====== Records for the task

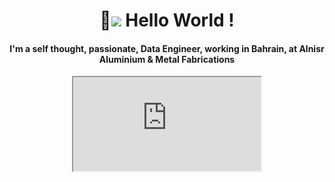 
  

<h1  align="center">👋<img  src="https://emojis.slackmojis.com/emojis/images/1531849430/4246/blob-sunglasses.gif?1531849430"  width="25"/> Hello World !</h1>

  

<h4  align="center">I'm a self thought, passionate, Data Engineer, working in Bahrain, at Alnisr Aluminium & Metal Fabrications</h4>

  
<p align="center"><iframe src="https://spotify-github-profile.vercel.app/api/view?uid=31r6qkpdvo6lqoo2hr5h67hkfbki&cover_image=false&theme=default&show_offline=true&background_color=121212&interchange=false"></p>

<h4  align="center"> Languages & Tools 🛠</h4>

  

<p  align="center"><img  width="25%"  src="https://media1.giphy.com/media/USmq7xWZIkHM8Xx1r8/giphy.webp?cid=dda24d50gbwnps4r307v6umg0010vd5q6ksily1h3p6bldv3&ep=v1_gifs_related&rid=giphy.webp&ct=s"></p>

  

![Python](https://img.shields.io/badge/python-3670A0?style=for-the-badge&logo=python&logoColor=ffdd54) ![Microsoft](https://img.shields.io/badge/Microsoft-0078D4?style=for-the-badge&logo=microsoft&logoColor=white) ![Bootstrap](https://img.shields.io/badge/bootstrap-%238511FA.svg?style=for-the-badge&logo=bootstrap&logoColor=white) ![MongoDB](https://img.shields.io/badge/MongoDB-%234ea94b.svg?style=for-the-badge&logo=mongodb&logoColor=white) ![Apache Hive](https://img.shields.io/badge/Apache%20Hive-FDEE21?style=for-the-badge&logo=apachehive&logoColor=black) ![HTML5](https://img.shields.io/badge/html5-%23E34F26.svg?style=for-the-badge&logo=html5&logoColor=white) ![CSS3](https://img.shields.io/badge/css3-%231572B6.svg?style=for-the-badge&logo=css3&logoColor=white) ![JavaScript](https://img.shields.io/badge/javascript-%23323330.svg?style=for-the-badge&logo=javascript&logoColor=%23F7DF1E) ![MySQL](https://img.shields.io/badge/mysql-%2300f.svg?style=for-the-badge&logo=mysql&logoColor=white) ![AWS](https://img.shields.io/badge/AWS-%23FF9900.svg?style=for-the-badge&logo=amazon-aws&logoColor=white) ![Apache Hadoop](https://img.shields.io/badge/Apache%20Hadoop-66CCFF?style=for-the-badge&logo=apachehadoop&logoColor=black) ![Apache Spark](https://img.shields.io/badge/Apache%20Spark-FDEE21?style=flat-square&logo=apachespark&logoColor=black) ![Apache Kafka](https://img.shields.io/badge/Apache%20Kafka-000?style=for-the-badge&logo=apachekafka) ![Apache Airflow](https://img.shields.io/badge/Apache%20Airflow-017CEE?style=for-the-badge&logo=Apache%20Airflow&logoColor=white) ![Figma](https://img.shields.io/badge/figma-%23F24E1E.svg?style=for-the-badge&logo=figma&logoColor=white) ![React](https://img.shields.io/badge/react-%2320232a.svg?style=for-the-badge&logo=react&logoColor=%2361DAFB) ![GitHub](https://img.shields.io/badge/github-%23121011.svg?style=for-the-badge&logo=github&logoColor=white)

  

![snake animation](https://github.com/AkshAy-K125/AkshAy-K125/blob/output/github-contribution-grid-snake-dark.svg)

<p  align="center"><img  src="https://github-readme-streak-stats.herokuapp.com/?user=AkshAy-K125&theme=dark&background=000000"  /></p>

<p align="center"><iframe frameborder=0 src="https://github-readme-stats.vercel.app/api/top-langs/?username=AkshAy-K125&hide_progress=true"></p>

============

Work instruction: The required answer is each line of the data in which the word "true" appears.

Output below:
<p align="center"><iframe src="https://spotify-github-profile.vercel.app/api/view?uid=31r6qkpdvo6lqoo2hr5h67hkfbki&cover_image=false&theme=default&show_offline=true&background_color=121212&interchange=false"></p>
<p align="center"><iframe frameborder=0 src="https://github-readme-stats.vercel.app/api/top-langs/?username=AkshAy-K125&hide_progress=true"></p>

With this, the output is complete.